The regex syntax is also bit more streamlined in perl, so I find it quicker and easier to throw together a script that's just doing regex stuff in it. A simple example:

>> $string =~ m/(pattern)/i;

>> my $match_text = $1 || '';

>> $string =~ s/pattern//gi;

>> import re

>> match_obj = re.find(r'(pattern)', string, flags=re.I)

>> match_text = ''

>> if match_obj is not None:

>> match_text = match.group(1)

>> string = re.sub(r'pattern', '', string, flags=re.I)

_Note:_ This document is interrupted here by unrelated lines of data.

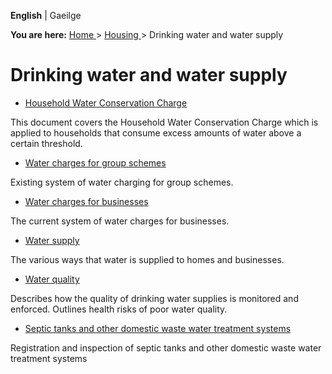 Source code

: **English** |  Gaeilge 

**You are here:** [ Home ](/en/) > [ Housing ](/en/housing/) > Drinking water
and water supply

#  Drinking water and water supply

  * [ Household Water Conservation Charge ](/en/housing/water-and-coasts/water-charges/)

This document covers the Household Water Conservation Charge which is applied
to households that consume excess amounts of water above a certain threshold.

  * [ Water charges for group schemes ](/en/housing/water-and-coasts/water-charges-for-group-schemes/)

Existing system of water charging for group schemes.

  * [ Water charges for businesses ](/en/housing/water-and-coasts/water-charges-for-businesses/)

The current system of water charges for businesses.

  * [ Water supply ](/en/housing/water-and-coasts/water-supply/)

The various ways that water is supplied to homes and businesses.

  * [ Water quality ](/en/housing/water-and-coasts/water-quality/)

Describes how the quality of drinking water supplies is monitored and
enforced. Outlines health risks of poor water quality.

  * [ Septic tanks and other domestic waste water treatment systems ](/en/housing/water-and-coasts/domestic-wastewater-treatment/)

Registration and inspection of septic tanks and other domestic waste water
treatment systems
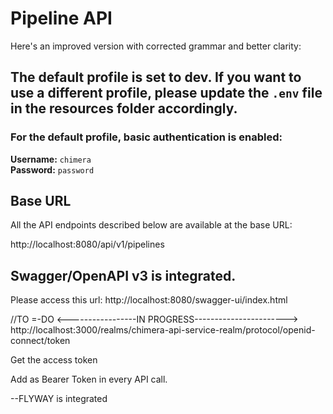 # Pipeline API

Here's an improved version with corrected grammar and better clarity:

## The default profile is set to **dev**. If you want to use a different profile, please update the `.env` file in the **resources** folder accordingly.

### For the default profile, basic authentication is enabled:
**Username:** `chimera`  
**Password:** `password`

## Base URL

All the API endpoints described below are available at the base URL:

http://localhost:8080/api/v1/pipelines

## Swagger/OpenAPI v3 is integrated.

Please access this url: http://localhost:8080/swagger-ui/index.html




//TO =-DO
<-----------------IN PROGRESS----------------------->
http://localhost:3000/realms/chimera-api-service-realm/protocol/openid-connect/token

Get the access token

Add as Bearer Token in every API call. 


--FLYWAY is integrated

Of course, the same magic that makes perl great for those one-off kinds of scripts makes it less than ideal for complex or long-living scripts that need to be maintained by multiple people, in my opinion.

1 comments

No doubt: the regex syntax in Perl is most efficient. I can envision using Perl more if I ever got back into a command line focused text manipulation workflow. I tend to use lighter-weight tools for things like your one-liner— I believe `sed -i '.bak' "s/foo/bar/" *` is equivalent, but I disagree with the neckbeard purists who say you should always use the lightest-weight tool possible. If you're using Perl anyway and Perl can get the job done with the smallest cognitive load, that's the correct tool.
Well, lots of languages use Perl compatible regexps now, even MariaDB uses PCRE nowadays.
You're right— I didn't say what I really meant there. It's not the regex syntax itself, but the syntax surrounding the use of regex's which is more efficient. Compare the number of keystrokes in his examples above (e.g. $string =~ s/search pattern/replacement string/g;) with what you'd have to do using nearly any other language. In Python for example, remember that you'd need to precompile the regex to even approach 8x slower speeds.
Well, that was inspired by sed. I have to do a test in Ruby too see how fast regexos are, being spoiled by Perl usage and all. What I don't like is this:

  my $a = 'Perl';
  my $b = $a;
  $b =~ s/pe/ea/i;
Why not do something to $a and obtain $b, just like js does with Array.map. Why the need to copy $a into to $b and then replace? Much more ellegant in Ruby:

  a = 'Ruby'
  b = a.gsub(/ru/i, 'mo')
oh— for regex performance Perl blows Swift, Java, Python, Ruby, Go, and C++ out of the water. For simple string manipulation— substring replacement, string reversal, etc. it's never the worst but never the best. Scroll down to the bottom of this paper where they test actual regexes though and the difference is pretty stunning.

http://jultika.oulu.fi/files/nbnfioulu-202001201035.pdf

No need to copy and then replace:

  my $a =  'Perl';
  my $b =~ s/pe/ea/ir;
Doesn't work. You don't assign anything to $b, so it's undef:

  % perl -MData::Dumper=Dumper -e 'my $a = 'Perl'; my $b =~ s/pe/ea/ir; print Dumper $b;'
  $VAR1 = undef;
You probably mean:

  my $a = 'Perl';
  my $b = $a =~ s/pe/ea/ir;
Anyway, thank you for the /r modifier, it didn't know what it did, since there's no example in perlre(1).